* [Problem to work on]: Your response must be made up of each line in the data below that contains the string "ghcr".

Dataset entries:
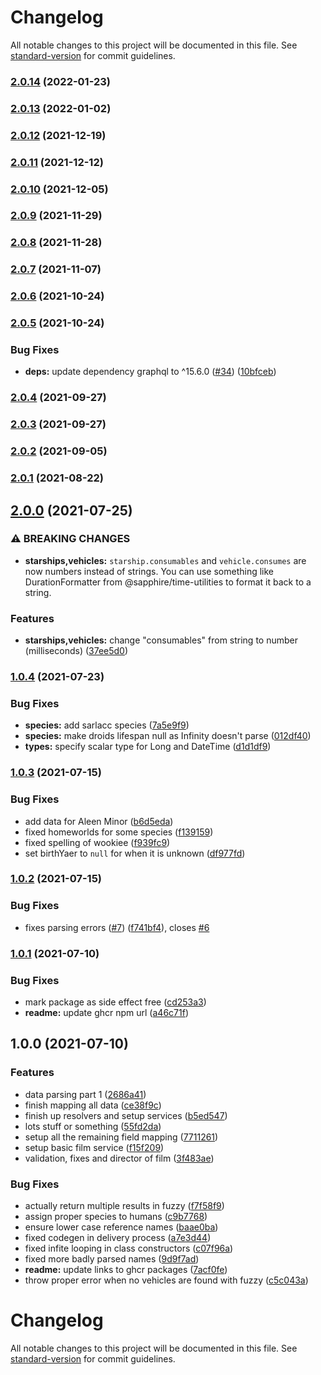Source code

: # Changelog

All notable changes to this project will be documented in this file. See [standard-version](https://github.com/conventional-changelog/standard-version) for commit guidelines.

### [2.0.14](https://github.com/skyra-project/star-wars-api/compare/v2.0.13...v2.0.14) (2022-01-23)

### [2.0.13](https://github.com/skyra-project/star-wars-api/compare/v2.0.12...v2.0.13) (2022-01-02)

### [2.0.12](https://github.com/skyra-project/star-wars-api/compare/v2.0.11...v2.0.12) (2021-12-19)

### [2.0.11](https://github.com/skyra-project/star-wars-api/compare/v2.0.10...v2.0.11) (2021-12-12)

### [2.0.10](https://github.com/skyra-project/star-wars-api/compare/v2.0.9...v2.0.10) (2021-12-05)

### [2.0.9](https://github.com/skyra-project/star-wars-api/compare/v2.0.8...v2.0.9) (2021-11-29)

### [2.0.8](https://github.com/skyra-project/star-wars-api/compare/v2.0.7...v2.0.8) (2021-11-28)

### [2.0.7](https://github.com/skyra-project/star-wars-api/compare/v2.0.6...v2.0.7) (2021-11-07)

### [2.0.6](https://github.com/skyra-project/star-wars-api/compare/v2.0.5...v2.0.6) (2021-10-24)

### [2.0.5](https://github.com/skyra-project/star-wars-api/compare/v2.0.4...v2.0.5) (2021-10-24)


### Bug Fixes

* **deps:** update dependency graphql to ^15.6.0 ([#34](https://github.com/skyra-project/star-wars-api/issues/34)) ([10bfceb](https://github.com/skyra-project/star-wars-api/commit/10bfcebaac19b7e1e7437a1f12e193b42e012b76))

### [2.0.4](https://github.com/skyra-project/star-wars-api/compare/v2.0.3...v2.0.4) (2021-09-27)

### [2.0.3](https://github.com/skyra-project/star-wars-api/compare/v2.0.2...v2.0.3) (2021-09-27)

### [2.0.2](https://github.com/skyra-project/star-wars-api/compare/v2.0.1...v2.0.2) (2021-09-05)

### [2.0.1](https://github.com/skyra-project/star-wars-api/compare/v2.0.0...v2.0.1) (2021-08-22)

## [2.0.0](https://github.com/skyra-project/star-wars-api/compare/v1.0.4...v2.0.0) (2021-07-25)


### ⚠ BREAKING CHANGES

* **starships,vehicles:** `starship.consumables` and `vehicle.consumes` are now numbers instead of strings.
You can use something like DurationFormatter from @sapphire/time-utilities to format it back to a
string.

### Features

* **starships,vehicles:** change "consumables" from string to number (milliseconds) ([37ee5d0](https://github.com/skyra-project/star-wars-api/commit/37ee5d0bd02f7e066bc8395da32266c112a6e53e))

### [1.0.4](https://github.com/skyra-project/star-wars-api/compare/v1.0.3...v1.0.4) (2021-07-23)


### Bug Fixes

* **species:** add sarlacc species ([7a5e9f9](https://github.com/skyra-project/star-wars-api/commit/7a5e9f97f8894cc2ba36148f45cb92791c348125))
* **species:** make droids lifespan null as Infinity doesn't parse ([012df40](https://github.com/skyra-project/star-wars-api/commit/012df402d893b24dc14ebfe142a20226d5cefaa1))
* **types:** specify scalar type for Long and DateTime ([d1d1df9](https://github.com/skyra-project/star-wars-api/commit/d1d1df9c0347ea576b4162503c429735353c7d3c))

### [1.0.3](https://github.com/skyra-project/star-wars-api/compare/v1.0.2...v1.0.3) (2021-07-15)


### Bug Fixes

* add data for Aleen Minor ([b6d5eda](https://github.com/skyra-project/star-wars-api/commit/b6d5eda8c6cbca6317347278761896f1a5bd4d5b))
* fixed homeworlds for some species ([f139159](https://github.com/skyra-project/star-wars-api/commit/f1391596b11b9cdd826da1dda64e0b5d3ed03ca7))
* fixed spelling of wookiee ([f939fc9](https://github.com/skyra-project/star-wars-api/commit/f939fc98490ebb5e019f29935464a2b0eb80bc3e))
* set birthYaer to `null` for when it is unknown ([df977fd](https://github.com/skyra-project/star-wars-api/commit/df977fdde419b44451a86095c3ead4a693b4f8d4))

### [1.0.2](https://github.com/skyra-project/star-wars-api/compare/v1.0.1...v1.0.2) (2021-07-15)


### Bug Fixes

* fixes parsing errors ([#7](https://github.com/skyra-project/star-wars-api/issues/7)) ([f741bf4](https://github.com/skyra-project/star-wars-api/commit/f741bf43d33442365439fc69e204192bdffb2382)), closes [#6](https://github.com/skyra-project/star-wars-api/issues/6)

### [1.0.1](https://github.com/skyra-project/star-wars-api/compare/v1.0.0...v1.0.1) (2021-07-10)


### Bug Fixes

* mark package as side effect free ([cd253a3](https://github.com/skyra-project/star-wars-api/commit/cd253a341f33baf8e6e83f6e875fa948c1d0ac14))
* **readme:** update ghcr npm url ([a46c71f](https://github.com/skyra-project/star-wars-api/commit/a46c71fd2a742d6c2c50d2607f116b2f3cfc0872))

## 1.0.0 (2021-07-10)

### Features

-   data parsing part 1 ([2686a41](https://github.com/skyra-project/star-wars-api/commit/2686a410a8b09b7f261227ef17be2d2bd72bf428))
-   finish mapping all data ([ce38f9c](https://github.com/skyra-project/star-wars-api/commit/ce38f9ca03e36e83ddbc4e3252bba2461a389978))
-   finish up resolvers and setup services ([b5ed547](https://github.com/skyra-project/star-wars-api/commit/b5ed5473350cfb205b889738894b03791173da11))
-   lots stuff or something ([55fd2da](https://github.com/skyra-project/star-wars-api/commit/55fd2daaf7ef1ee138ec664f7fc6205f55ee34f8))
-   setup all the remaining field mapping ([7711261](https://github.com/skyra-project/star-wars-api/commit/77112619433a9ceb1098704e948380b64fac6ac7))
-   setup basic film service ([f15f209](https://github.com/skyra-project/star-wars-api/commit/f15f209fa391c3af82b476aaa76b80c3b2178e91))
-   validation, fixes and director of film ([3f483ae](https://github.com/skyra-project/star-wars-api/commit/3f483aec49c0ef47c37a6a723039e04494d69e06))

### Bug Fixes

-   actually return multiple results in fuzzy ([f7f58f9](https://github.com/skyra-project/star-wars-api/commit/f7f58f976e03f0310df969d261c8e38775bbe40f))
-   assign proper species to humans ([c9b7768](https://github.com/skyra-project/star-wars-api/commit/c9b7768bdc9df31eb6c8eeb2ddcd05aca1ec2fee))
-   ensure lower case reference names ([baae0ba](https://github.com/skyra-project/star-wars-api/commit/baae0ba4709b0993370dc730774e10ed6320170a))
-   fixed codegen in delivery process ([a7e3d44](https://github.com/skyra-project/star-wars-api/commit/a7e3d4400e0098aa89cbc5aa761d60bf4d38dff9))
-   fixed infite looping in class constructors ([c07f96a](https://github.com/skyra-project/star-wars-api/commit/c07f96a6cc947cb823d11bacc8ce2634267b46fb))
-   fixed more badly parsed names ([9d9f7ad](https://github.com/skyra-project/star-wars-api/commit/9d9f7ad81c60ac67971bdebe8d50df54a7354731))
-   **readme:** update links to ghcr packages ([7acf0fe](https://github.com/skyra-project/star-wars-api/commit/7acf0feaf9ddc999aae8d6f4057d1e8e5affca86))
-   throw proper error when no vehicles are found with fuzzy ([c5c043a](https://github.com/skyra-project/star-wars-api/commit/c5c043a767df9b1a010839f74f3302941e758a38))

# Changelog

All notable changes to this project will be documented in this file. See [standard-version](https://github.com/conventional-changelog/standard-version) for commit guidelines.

* [Result]:
* **readme:** update ghcr npm url ([a46c71f](https://github.com/skyra-project/star-wars-api/commit/a46c71fd2a742d6c2c50d2607f116b2f3cfc0872))
-   **readme:** update links to ghcr packages ([7acf0fe](https://github.com/skyra-project/star-wars-api/commit/7acf0feaf9ddc999aae8d6f4057d1e8e5affca86))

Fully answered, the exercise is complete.